Coping with fast-growth: Entrepreneurs share their tips

Growing firms experience a host of stresses and strains. Here's some tips on how to handle them

When you’re growing at meteoric speed, it can be hard to keep up, let alone stay one step ahead. We caught up with some entrepreneurs to hear about how they’re coping with fast growth, the curveballs they’ve faced and how they’ve knocked them out of the park.
Know your limits

The main barrier to expansion could be you. If you’re not evolving as your business grows, then you can’t maximise new opportunities. Philip Mossop set up Intelligent Waste Management Solutions (IWMS), which designs bespoke waste systems for blue-chips, with Robert Twiselton in 2006. Its turnover is now £5m. But following such speedy growth, cracks began to appear last year. “It never crossed our mind that it was because of the two of us sat right in the middle of it,” says Mossop.

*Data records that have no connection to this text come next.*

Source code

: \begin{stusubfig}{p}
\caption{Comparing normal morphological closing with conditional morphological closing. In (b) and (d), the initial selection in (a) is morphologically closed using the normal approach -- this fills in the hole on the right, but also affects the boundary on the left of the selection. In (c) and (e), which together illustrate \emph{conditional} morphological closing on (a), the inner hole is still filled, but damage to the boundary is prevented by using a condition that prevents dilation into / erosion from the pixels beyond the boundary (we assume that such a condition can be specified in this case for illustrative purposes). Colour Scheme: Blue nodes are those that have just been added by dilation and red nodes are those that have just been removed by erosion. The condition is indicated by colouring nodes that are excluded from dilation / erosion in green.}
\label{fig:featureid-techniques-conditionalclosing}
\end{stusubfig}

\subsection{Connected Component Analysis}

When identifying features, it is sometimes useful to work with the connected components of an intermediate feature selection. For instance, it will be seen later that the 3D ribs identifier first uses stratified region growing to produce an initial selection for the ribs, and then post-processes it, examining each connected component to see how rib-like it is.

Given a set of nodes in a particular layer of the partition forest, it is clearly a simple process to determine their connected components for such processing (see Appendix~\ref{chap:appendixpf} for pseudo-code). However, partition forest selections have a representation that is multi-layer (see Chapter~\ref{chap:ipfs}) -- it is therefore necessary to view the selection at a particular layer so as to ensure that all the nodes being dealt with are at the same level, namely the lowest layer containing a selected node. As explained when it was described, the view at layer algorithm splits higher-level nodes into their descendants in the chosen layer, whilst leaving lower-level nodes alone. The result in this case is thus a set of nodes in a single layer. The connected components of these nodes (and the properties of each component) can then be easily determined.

After talking to someone outside of the business, Mossop and Twiselton realised that, by running everything past each other, they were creating a bottleneck. By admitting their shortcomings, they’re now playing to their strengths. Mossop likens the change to a pressure valve being released.

“I’m now development director,” he says. “My skills are innovating and being an entrepreneur, building the systems, infrastructure and culture. My partner is now the managing director. He gets things done; he’s an operations man.”

Refine your team

With your own role sorted, it’s time to focus on your management team. What are their roles and have they got the skills to take you where you want to go?

“It boils down to having good people,” says Peter Simmonds, managing director of email marketing agency dotMailer. “Whatever you want to do, you need the bandwidth to deal with it, either by buying a company, or by hiring people who may be overqualified for the job today, but have the capacity to take you forward.”

But building a first-class management team is not always easy. You may have brilliant technicians whose leadership skills leave a lot to be desired. Putting them into management roles can be disastrous.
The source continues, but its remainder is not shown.